严冬尽的左臂中了一箭,很快褐途马的前右腿上被蛮夷的一个刀斧手一刀砍中。褐途马吃疼,但这战马并没有撩蹄子,将自己的主子掀翻下马,而是低头张嘴,一嘴咬在了这刀斧手的脸上。
严冬尽双脚死死地踩在马蹬上,身体离开马鞍,探身一刀,将被褐途咬住面部的蛮夷刀斧手的人头砍落。
嘴中尽是人血,前右腿已经受伤的褐途马长嘶一声,继续往前飞奔。
人在厮杀,马在撕咬,生死场就是这么一副场景。
“严冬尽,严冬尽在这里!”
有蛮夷的将官坐在马上,与严冬尽隔着近两百多米的距离,指着严冬尽大声吼叫。随着这位的吼叫声而来的,是一阵密集的箭雨,为了杀死严冬尽,蛮夷的弓箭手已经顾不上会误杀自己人了。
侍卫在严冬尽的面前中箭落马了十几个,后队的侍卫又冲前十几人,将严冬尽死死地护在身后。
“放箭!”蛮夷的将官再次吼叫着下令。
左肋感觉一疼,将官愕然低头,就见一把匕首从自己的肋下抽出。
“死去吧,疯子!”下手的部落首领小声嘀咕了一声,方才的那阵箭雨之下,辽东军没死几个,他的族人死了一片,王庭的人都他娘的是疯子!
将官张嘴要喊,从斜刺里飞出一支冷箭,射进将官的右太阳穴。
将官的死尸从战马上跌落,至于这只冷箭是谁放的,除了放箭的人,没人清楚。
部落首领松了一口气,但抬头一看,辽东军这会儿离他好像只有百米之遥了,在这首领的认知里,莫氏父子麾下的辽东军就是一帮不要命的疯子,是比他们大汗的王庭兵马还要疯的疯子!
不停有兵将死去,可辽东军前行的速度并没有减慢,这帮人不在乎自己的命,不在乎同胞的命,这帮辽东军上了沙场,命就好像成了这世上最不值钱的东西。

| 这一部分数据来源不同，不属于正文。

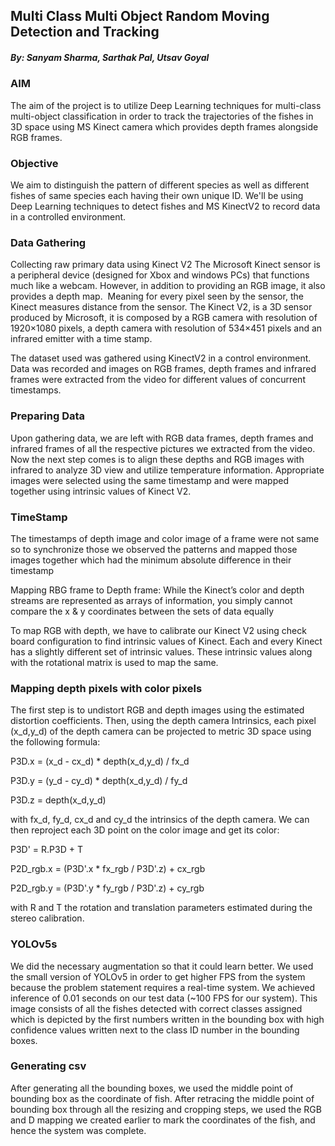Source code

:<h2>Multi Class Multi Object Random Moving Detection and Tracking</h2>
<h5>By: Sanyam Sharma, Sarthak Pal, Utsav Goyal</h5>

<h3>AIM</h3>
 
The aim of the project is to utilize Deep Learning techniques for multi-class multi-object classification in order to track the trajectories of the fishes in 3D space using MS Kinect camera which provides depth frames alongside RGB frames.


<h3>Objective</h3>
 
We aim to distinguish the pattern of different species as well as different fishes of same species each having their own unique ID. We'll be using Deep Learning techniques to detect fishes and MS KinectV2 to record data in a controlled environment.

<h3>Data Gathering</h3>
 
Collecting raw primary data using Kinect V2
The Microsoft Kinect sensor is a peripheral device (designed for Xbox and windows PCs) that functions much like a webcam. However, in addition to providing an RGB image, it also provides a depth map. 
Meaning for every pixel seen by the sensor, the Kinect measures distance from the sensor. The Kinect V2, is a 3D sensor produced by Microsoft, it is composed by a RGB camera with resolution of 1920×1080 pixels, a depth camera with resolution of 534×451 pixels and an infrared emitter with a time stamp. 

The dataset used was gathered using KinectV2 in a control environment. Data was recorded and images on RGB frames, depth frames and infrared frames were extracted from the video for different values of concurrent timestamps.

<h3>Preparing Data</h3>
 
Upon gathering data, we are left with RGB data frames, depth frames and infrared frames of all the respective pictures we extracted from the video. Now the next step comes is to align these depths and RGB images with infrared to analyze 3D view and utilize temperature information. Appropriate images were selected using the same timestamp and were mapped together using intrinsic values of Kinect V2.


<h3>TimeStamp</h3>
 
The timestamps of depth image and color image of a frame were not same so to synchronize those we observed the patterns and mapped those images together which had the minimum absolute difference in their timestamp

Mapping RBG frame to Depth frame:
While the Kinect’s color and depth streams are represented as arrays of information, you simply cannot compare the x & y coordinates between the sets of data equally

To map RGB with depth, we have to calibrate our Kinect V2 using check board configuration to find intrinsic values of Kinect. Each and every Kinect has a slightly different set of intrinsic values. These intrinsic values along with the rotational matrix is used to map the same.

<h3>Mapping depth pixels with color pixels</h3>
 
The first step is to undistort RGB and depth images using the estimated distortion coefficients. Then, using the depth camera Intrinsics, each pixel (x_d,y_d) of the depth camera can be projected to metric 3D space using the following formula:

P3D.x = (x_d - cx_d) * depth(x_d,y_d) / fx_d

P3D.y = (y_d - cy_d) * depth(x_d,y_d) / fy_d

P3D.z = depth(x_d,y_d)

with fx_d, fy_d, cx_d and cy_d the intrinsics of the depth camera.
We can then reproject each 3D point on the color image and get its color:

P3D' = R.P3D + T

P2D_rgb.x = (P3D'.x * fx_rgb / P3D'.z) + cx_rgb

P2D_rgb.y = (P3D'.y * fy_rgb / P3D'.z) + cy_rgb

with R and T the rotation and translation parameters estimated during the stereo calibration.


<h3>YOLOv5s</h3>
 
We did the necessary augmentation so that it could learn better. We used the small version of YOLOv5 in order to get higher FPS from the system because the problem statement requires a real-time system. We achieved inference of 0.01 seconds on our test data (~100 FPS for our system).
This image consists of all the fishes detected with correct classes assigned which is depicted by the first numbers written in the bounding box with high confidence values written next to the class ID number in the bounding boxes. 


<h3> Generating csv</h3>
 
 After generating all the bounding boxes, we used the middle point of bounding box as the coordinate of fish. After retracing the middle point of bounding box through all the resizing and cropping steps, we used the RGB and D mapping we created earlier to mark the coordinates of the fish, and hence the system was complete.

顶在前军阵里的这位部落首领心生了退意,他们的大汗中了莫桑青的计,现在辽东军由东南西北四面包抄而来,搞不好,他们的大汗会把命交待在黄沙堡前的这片黄沙地里。我要陪死吗?首领问自己。
“莫桑青,是莫桑青!“联营的左翼,传来蛮夷兵卒惊慌失措的叫喊声。
“壮山首领死了!”不远处,有兵卒在大喊。
不断有辽东军死去,同样的,也不断的有大漠勇士死去。
两军交战之前,王庭精锐是处于赶路的状态下,分了前中后三部,若从空中俯看,这支王庭精锐呈一字型,被辽东军毫不畏死,前赴后继地这一冲,这个一字型就弯出了许多的弯角,形如一条蠕动挣扎中的长蛇。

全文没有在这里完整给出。